Une tendance et des attentes

Ce matin, G2A Consulting présentait son chiffre de la tendance de l’hiver, un rendez-vous annuel très attendu par les professionnels du secteur. Pour la saison hivernale 2021-2022, les réservations sont pour l’instant en baisse de 7 % par rapport à 2019-2020. Un indicateur qui laisse cependant la porte ouverte à une belle saison dans tous les massifs.

Si la tendance G2A n’est qu’une photo à date par rapport à l’année précédente, sauf cette année qui prend comme date de référence l’hiver 2019-2020, faute d’un hiver d’exploitation normale l’an dernier, elle donne le pouls de la saison et des clés aux professionnels de la montagne pour adapter leur stratégie de commercialisation. Ainsi, tous massifs confondus, les réservations sont en baisse de 7 % par rapport à 2019-2020 qui s’annonçait comme un hiver record avant la fermeture administrative des domaines skiables le 15 mars 2020. Les Alpes du nord s’en sortent mieux (-6 %) alors que les Alpes du sud (-11 %) affichent un retard conséquent sur les vacances de février et que les Pyrénées sont à -13 %, bien que les réservations pyrénéennes soient moins anticipées qu’en Rhône-Alpes.

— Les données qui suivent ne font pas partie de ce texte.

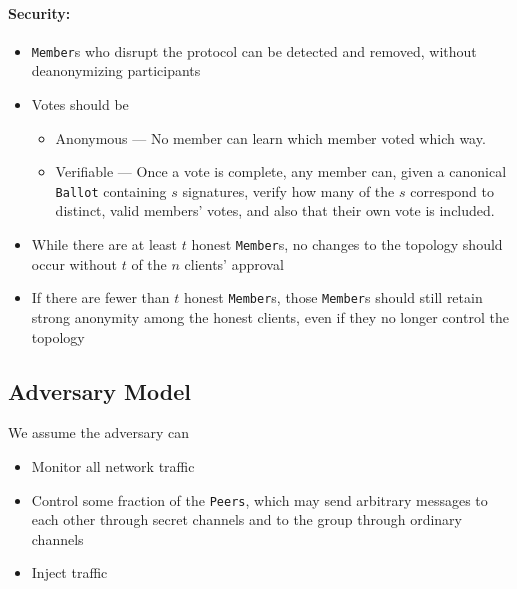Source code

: \paragraph{Security:}
\begin{itemize}
  \item \texttt{Member}s who disrupt the protocol can be detected and removed,
    without deanonymizing participants
  \item  Votes should be
  \begin{itemize}
    \item Anonymous --- No member can learn which member voted which way.
    \item Verifiable --- Once a vote is complete, any member can, given
      a canonical \texttt{Ballot} containing $s$ signatures, verify how many
      of the $s$ correspond to distinct, valid members' votes, and also that
      their own vote is included.
  \end{itemize}
  \item While there are at least $t$ honest \texttt{Member}s, no changes to the
    topology should occur without $t$ of the $n$ clients' approval
  \item If there are fewer than $t$ honest \texttt{Member}s, those
    \texttt{Member}s should still retain strong anonymity among the honest
    clients, even if they no longer control the topology
\end{itemize}
\subsection{Adversary Model}
We assume the adversary can
\begin{itemize}
  \item Monitor all network traffic
  \item Control some fraction of the \texttt{Peers}, which may send arbitrary
    messages to each other through secret channels and to the group through
    ordinary channels
  \item Inject traffic
\end{itemize}
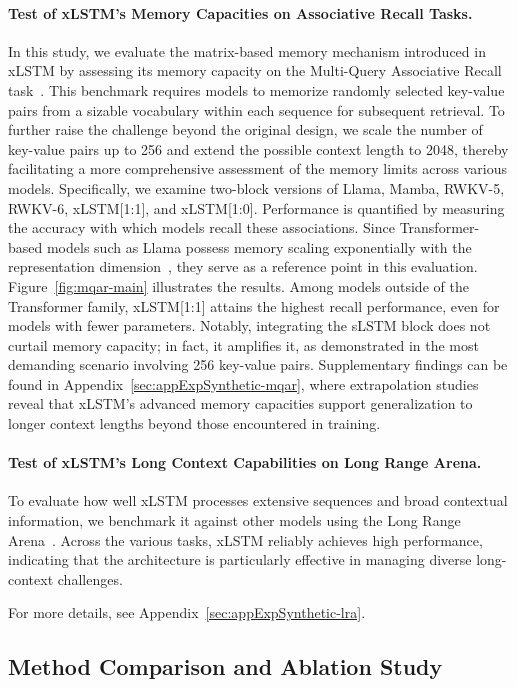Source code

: \paragraph{Test of xLSTM's Memory Capacities on Associative Recall Tasks.} In this study, we evaluate the matrix-based memory mechanism introduced in xLSTM by assessing its memory capacity on the Multi-Query Associative Recall task~\citep{Arora:23arxiv}. This benchmark requires models to memorize randomly selected key-value pairs from a sizable vocabulary within each sequence for subsequent retrieval. To further raise the challenge beyond the original design, we scale the number of key-value pairs up to 256 and extend the possible context length to 2048, thereby facilitating a more comprehensive assessment of the memory limits across various models. Specifically, we examine two-block versions of Llama, Mamba, RWKV-5, RWKV-6, xLSTM[1:1], and xLSTM[1:0]. Performance is quantified by measuring the accuracy with which models recall these associations. Since Transformer-based models such as Llama possess memory scaling exponentially with the representation dimension~\citep{Ramsauer:21}, they serve as a reference point in this evaluation. Figure~\ref{fig:mqar-main} illustrates the results.
Among models outside of the Transformer family, xLSTM[1:1] attains the highest recall performance, even for models with fewer parameters. Notably, integrating the sLSTM block does not curtail memory capacity; in fact, it amplifies it, as demonstrated in the most demanding scenario involving 256 key-value pairs. Supplementary findings can be found in Appendix~\ref{sec:appExpSynthetic-mqar}, where extrapolation studies reveal that xLSTM's advanced memory capacities support generalization to longer context lengths beyond those encountered in training.

\paragraph{Test of xLSTM's Long Context Capabilities on Long Range Arena.} To evaluate how well xLSTM processes extensive sequences and broad contextual information, we benchmark it against other models using the Long Range Arena~\citep{Tay:21}. Across the various tasks, xLSTM reliably achieves high performance, indicating that the architecture is particularly effective in managing diverse long-context challenges.

For more details, see Appendix~\ref{sec:appExpSynthetic-lra}.

\subsection{Method Comparison and Ablation Study}
\label{sec:ExpComparison}

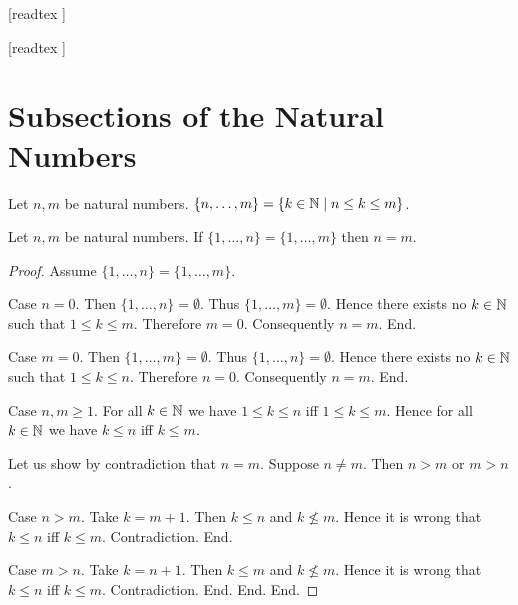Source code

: \documentclass[10pt]{article}
\begin{document}
  \begin{imports}
    \begin{forthel}

      [readtex ]

      [readtex ]

    \end{forthel}
  \end{imports}


  \section{Subsections of the Natural Numbers}

  \begin{forthel}
    \begin{definition}
      Let $n, m$ be natural numbers.
      $\{ n, \dots, m \} = \{ k \in \mathbb{N} \mid n \leq k \leq m \}$.
    \end{definition}
  \end{forthel}

  \begin{forthel}
    \begin{proposition}
      Let $n, m$ be natural numbers.
      If $\{ 1, \dots, n \} = \{ 1, \dots, m \}$ then $n = m$.
    \end{proposition}
    \begin{proof}
      Assume $\{ 1, \dots, n \} = \{ 1, \dots, m \}$.

      Case $n = 0$.
        Then $\{ 1, \dots, n \} = \emptyset$.
        Thus $\{ 1, \dots, m \} = \emptyset$.
        Hence there exists no $k \in \mathbb{N}$ such that $1 \leq k \leq m$.
        Therefore $m = 0$.
        Consequently $n = m$.
      End.

      Case $m = 0$.
        Then $\{ 1, \dots, m \} = \emptyset$.
        Thus $\{ 1, \dots, n \} = \emptyset$.
        Hence there exists no $k \in \mathbb{N}$ such that $1 \leq k \leq n$.
        Therefore $n = 0$.
        Consequently $n = m$.
      End.

      Case $n, m \geq 1$.
        For all $k \in \mathbb{N}$ we have $1 \leq k \leq n$ iff $1 \leq k \leq m$.
        Hence for all $k \in \mathbb{N}$ we have $k \leq n$ iff $k \leq m$.

        Let us show by contradiction that $n = m$.
          Suppose $n \neq m$.
          Then $n > m$ or $m > n$.

          Case $n > m$.
            Take $k = m + 1$.
            Then $k \leq n$ and $k \nleq m$.
            Hence it is wrong that $k \leq n$ iff $k \leq m$.
            Contradiction.
          End.

          Case $m > n$.
            Take $k = n + 1$.
            Then $k \leq m$ and $k \nleq m$.
            Hence it is wrong that $k \leq n$ iff $k \leq m$.
            Contradiction.
          End.
        End.
      End.
    \end{proof}
  \end{forthel}
\end{document}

Des disparités entre les stations

Autre point fondamental qui est ressorti de cette matinée G2A, la différence statistique entre les stations de moyenne montagne, dites de charme, qui sont sur des chiffres de réservations équivalents à 2019-2020, et les stations d’altitude qui constatent une baisse de -11 %. « Par rapport à ces premiers chiffres, aux Saisies nous sommes en progression de 8 % par rapport à N-2. Nous avons réussi à garder notre authenticité, à maîtriser notre urbanisme, et à proposer une offre multi-activité riche et dense. Tout va bien aux Saisies », commentait Olivier Reydellet, directeur de l’office du tourisme. En revanche, pour Benjamin Mugnier, directeur marketing de la Sagets, malgré une clientèle domestique qui va revenir, les problématiques liées aux Brexit engendrent une baisse de -14 % par rapport à 2019. Un petit peu plus haut, à Val d’Isère où la clientèle étrangère représente 62 % des skieurs, l’heure est plutôt à l’incertitude quant à la fréquentation de l’hiver à venir qui devrait se trouver en dessous des annonces du jour.

Dans l’ensemble, les professionnels de la montagne ont montré des signes plutôt positifs sur l’issue de l’hiver, d’autant plus suite aux propos de Jean-Baptiste Lemoyne lors du congrès de Domaines skiables de France lors duquel le secrétaire d’État chargé du Tourisme a annoncé que les domaines skiables ouvriront cet hiver sans pass sanitaire (les protocoles sanitaires définitifs seront annoncés mi-octobre) pour le moment. Les premiers flocons sur les sommets sont également attendus pour renforcer les réservations des clients.

Ils ont dit 
- Éric Bouchet, directeur de l’office du tourisme des Deux Alpes : « Nous sommes dans une position plus favorable que le chiffre annoncé de -7 %. Le prévisionnel est bon et nous sommes en avance par rapport à 2019. Nous sommes confiants sur la clientèle française, mais il reste un peu de frilosité chez les tour-opérateurs. Nous sentons une appétence des clients pour le ski. Ils réservent sur toutes les périodes. »  

- Marius Dompnier, directeur adjoint de l'office du tourisme de Chamrousse : « Nous avons rattrapé le retard sur les réservations pour l’hiver. Nous étions à -30 % en août, alors qu’actuellement, les données de la centrale de réservation nous placent sur une croissance du chiffre d’affaires de 10 % par rapport à 2019 et de 20 % par rapport à 2018.»

- Nicole Gallan, directrice de l'office de tourisme de Vars : « Nous sommes en légère baisse par rapport à 2019, mais pour l’instant, il n’y a rien d’inquiétant. Il y a un intérêt fort de la clientèle pour ce début de saison et le mois de février.»